<<<<

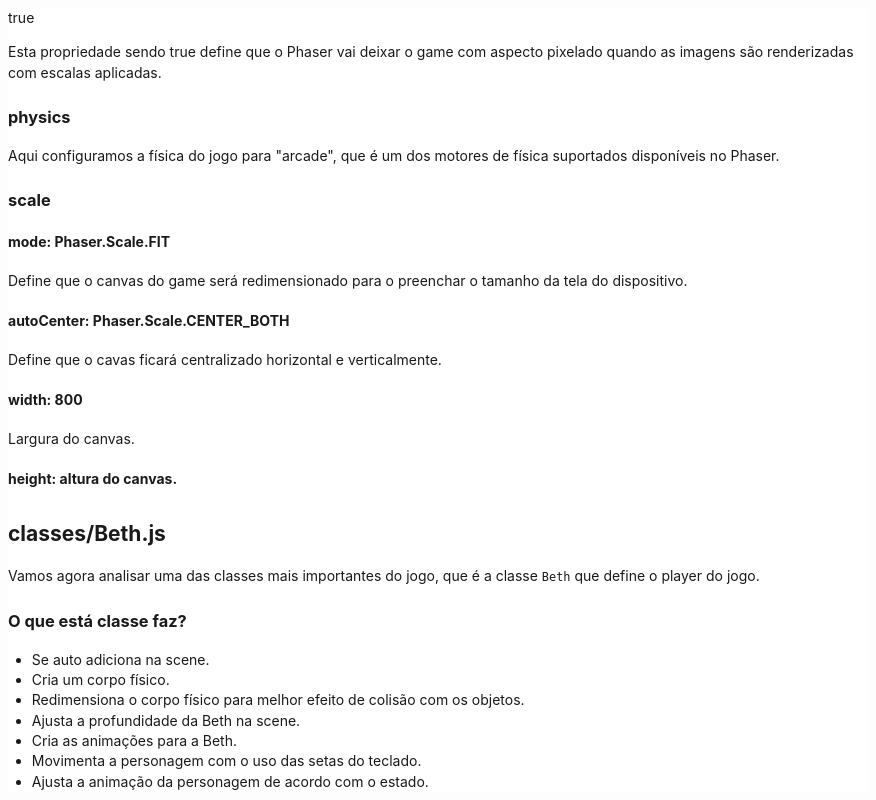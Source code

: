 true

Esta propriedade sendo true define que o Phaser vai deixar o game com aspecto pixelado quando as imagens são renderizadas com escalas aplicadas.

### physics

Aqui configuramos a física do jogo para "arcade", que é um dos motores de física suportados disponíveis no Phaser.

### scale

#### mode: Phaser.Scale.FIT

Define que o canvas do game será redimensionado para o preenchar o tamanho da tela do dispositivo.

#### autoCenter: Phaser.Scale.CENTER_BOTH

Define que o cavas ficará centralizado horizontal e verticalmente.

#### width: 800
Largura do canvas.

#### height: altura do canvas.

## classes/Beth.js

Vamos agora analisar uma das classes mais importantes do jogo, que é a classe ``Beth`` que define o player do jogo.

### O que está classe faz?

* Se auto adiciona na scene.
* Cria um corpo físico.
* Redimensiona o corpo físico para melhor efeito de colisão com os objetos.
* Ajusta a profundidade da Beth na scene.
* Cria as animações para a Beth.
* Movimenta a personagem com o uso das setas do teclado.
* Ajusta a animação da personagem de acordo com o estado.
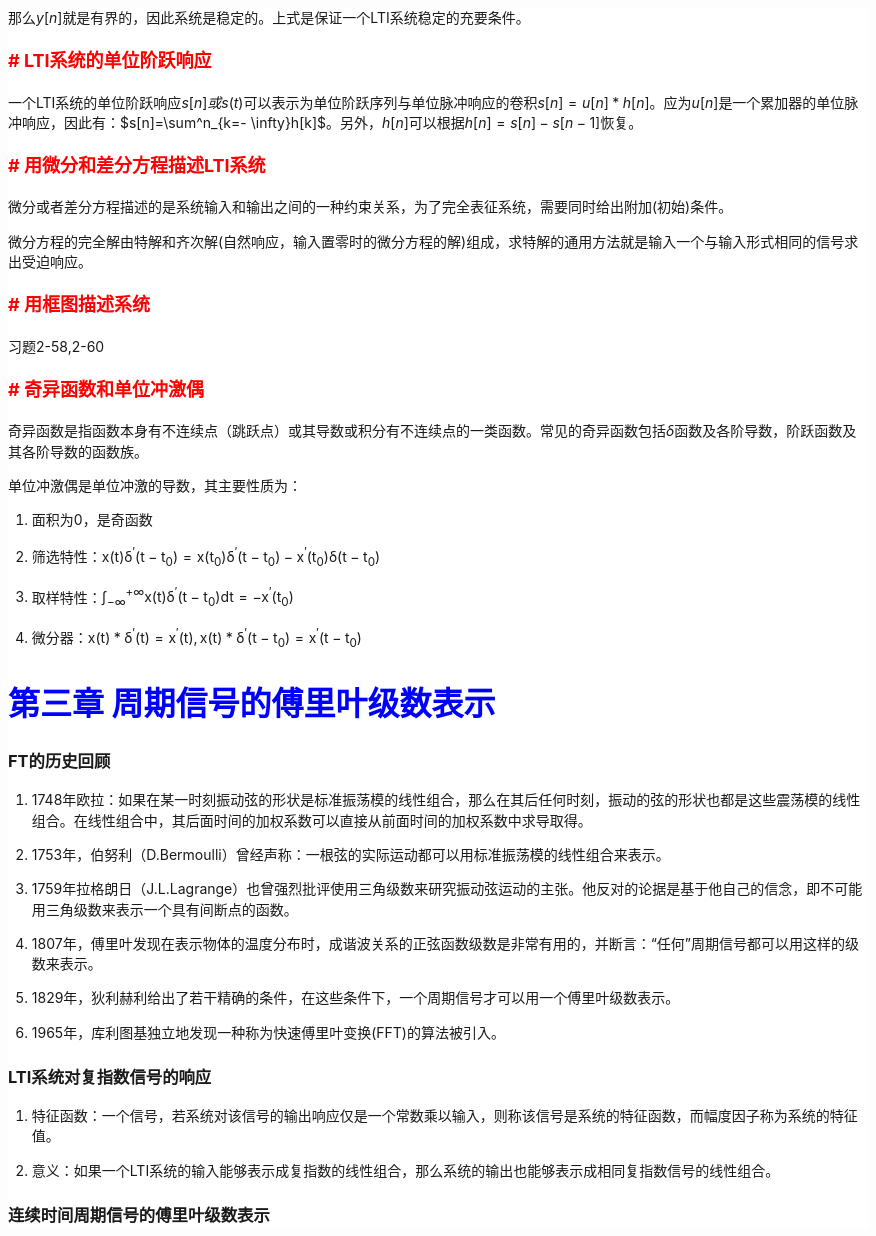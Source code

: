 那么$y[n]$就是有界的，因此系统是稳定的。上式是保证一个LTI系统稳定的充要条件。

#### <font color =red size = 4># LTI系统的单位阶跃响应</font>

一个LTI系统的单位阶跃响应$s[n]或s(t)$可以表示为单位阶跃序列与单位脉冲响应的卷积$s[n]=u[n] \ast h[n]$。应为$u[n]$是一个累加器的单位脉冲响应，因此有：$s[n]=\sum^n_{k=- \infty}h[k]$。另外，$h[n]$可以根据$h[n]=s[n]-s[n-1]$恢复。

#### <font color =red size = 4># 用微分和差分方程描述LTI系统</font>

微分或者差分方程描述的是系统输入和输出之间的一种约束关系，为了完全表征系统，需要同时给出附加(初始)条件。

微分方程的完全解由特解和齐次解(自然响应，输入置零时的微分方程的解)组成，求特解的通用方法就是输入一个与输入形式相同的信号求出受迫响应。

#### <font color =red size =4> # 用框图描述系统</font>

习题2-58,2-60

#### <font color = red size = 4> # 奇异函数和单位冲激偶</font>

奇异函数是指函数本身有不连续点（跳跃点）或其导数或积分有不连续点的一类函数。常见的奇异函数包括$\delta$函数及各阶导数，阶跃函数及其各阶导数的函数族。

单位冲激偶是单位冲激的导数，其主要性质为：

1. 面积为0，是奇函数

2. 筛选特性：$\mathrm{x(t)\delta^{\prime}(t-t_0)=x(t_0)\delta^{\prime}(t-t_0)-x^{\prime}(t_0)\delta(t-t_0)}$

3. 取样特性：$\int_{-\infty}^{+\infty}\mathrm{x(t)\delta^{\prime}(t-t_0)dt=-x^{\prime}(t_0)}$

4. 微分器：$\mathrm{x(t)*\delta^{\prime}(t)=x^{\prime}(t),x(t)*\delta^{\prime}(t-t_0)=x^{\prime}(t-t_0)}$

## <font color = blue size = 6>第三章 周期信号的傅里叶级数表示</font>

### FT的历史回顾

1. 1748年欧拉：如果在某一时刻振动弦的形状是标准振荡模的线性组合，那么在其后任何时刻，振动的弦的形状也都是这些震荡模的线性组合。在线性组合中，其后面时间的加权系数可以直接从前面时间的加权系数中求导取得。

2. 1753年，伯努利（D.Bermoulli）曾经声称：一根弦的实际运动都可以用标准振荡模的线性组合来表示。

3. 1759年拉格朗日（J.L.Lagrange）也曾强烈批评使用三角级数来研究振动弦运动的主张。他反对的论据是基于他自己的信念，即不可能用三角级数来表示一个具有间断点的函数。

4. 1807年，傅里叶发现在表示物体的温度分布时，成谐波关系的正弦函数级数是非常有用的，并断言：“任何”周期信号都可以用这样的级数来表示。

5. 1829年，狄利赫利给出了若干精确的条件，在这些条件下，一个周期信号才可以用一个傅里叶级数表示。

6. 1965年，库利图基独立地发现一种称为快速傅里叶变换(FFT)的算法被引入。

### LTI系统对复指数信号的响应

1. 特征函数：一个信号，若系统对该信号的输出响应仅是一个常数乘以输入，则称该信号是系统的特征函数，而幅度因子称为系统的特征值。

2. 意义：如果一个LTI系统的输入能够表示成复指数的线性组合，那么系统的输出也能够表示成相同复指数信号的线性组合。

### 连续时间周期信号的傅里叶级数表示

>>>>
<<<<

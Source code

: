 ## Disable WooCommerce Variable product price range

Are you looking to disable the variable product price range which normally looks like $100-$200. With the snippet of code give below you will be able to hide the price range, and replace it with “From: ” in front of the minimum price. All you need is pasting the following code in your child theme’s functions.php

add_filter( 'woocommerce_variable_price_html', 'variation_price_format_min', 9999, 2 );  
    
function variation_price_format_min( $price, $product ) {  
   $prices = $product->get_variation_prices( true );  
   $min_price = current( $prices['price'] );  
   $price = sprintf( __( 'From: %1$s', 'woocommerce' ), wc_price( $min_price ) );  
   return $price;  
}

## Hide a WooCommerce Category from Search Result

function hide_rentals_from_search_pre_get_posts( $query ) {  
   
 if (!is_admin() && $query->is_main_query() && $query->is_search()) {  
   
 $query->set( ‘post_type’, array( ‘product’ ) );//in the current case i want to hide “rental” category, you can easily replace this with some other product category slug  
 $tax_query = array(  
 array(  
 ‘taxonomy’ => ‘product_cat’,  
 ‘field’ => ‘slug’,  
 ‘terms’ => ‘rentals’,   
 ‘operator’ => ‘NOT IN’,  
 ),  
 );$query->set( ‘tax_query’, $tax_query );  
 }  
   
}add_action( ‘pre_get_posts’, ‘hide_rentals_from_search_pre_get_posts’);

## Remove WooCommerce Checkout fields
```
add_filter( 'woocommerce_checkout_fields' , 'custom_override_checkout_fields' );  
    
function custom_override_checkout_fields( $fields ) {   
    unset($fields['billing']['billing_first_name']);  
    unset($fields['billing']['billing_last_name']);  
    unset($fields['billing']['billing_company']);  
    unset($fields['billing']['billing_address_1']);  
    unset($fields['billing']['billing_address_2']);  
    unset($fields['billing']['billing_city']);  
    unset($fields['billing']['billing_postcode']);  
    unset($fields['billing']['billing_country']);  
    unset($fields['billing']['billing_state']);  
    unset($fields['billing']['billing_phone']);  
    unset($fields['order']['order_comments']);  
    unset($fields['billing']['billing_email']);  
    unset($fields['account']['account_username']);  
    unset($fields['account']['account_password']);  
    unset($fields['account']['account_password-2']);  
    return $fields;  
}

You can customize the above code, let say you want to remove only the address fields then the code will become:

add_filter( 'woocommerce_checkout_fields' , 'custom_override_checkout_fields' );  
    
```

>>>>
<<<<

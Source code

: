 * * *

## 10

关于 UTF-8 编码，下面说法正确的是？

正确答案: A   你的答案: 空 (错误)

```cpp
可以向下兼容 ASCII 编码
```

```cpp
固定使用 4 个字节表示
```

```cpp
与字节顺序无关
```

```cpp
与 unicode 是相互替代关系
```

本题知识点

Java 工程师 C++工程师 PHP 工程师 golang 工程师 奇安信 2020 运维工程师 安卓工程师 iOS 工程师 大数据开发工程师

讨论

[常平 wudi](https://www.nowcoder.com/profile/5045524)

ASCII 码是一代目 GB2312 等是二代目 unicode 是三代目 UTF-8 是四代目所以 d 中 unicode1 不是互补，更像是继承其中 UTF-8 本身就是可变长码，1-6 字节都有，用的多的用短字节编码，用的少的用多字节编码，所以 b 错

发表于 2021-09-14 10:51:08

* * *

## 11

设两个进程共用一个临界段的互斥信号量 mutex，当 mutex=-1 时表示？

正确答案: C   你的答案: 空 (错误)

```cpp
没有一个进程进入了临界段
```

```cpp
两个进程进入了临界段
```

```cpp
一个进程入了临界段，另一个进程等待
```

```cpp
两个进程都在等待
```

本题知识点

>>>>

§ **About this task**:
"Ajusta" is the string to look for; please copy every line of the records above where it appears.

§ **Your response**:
* Ajusta a profundidade da Beth na scene.
* Ajusta a animação da personagem de acordo com o estado.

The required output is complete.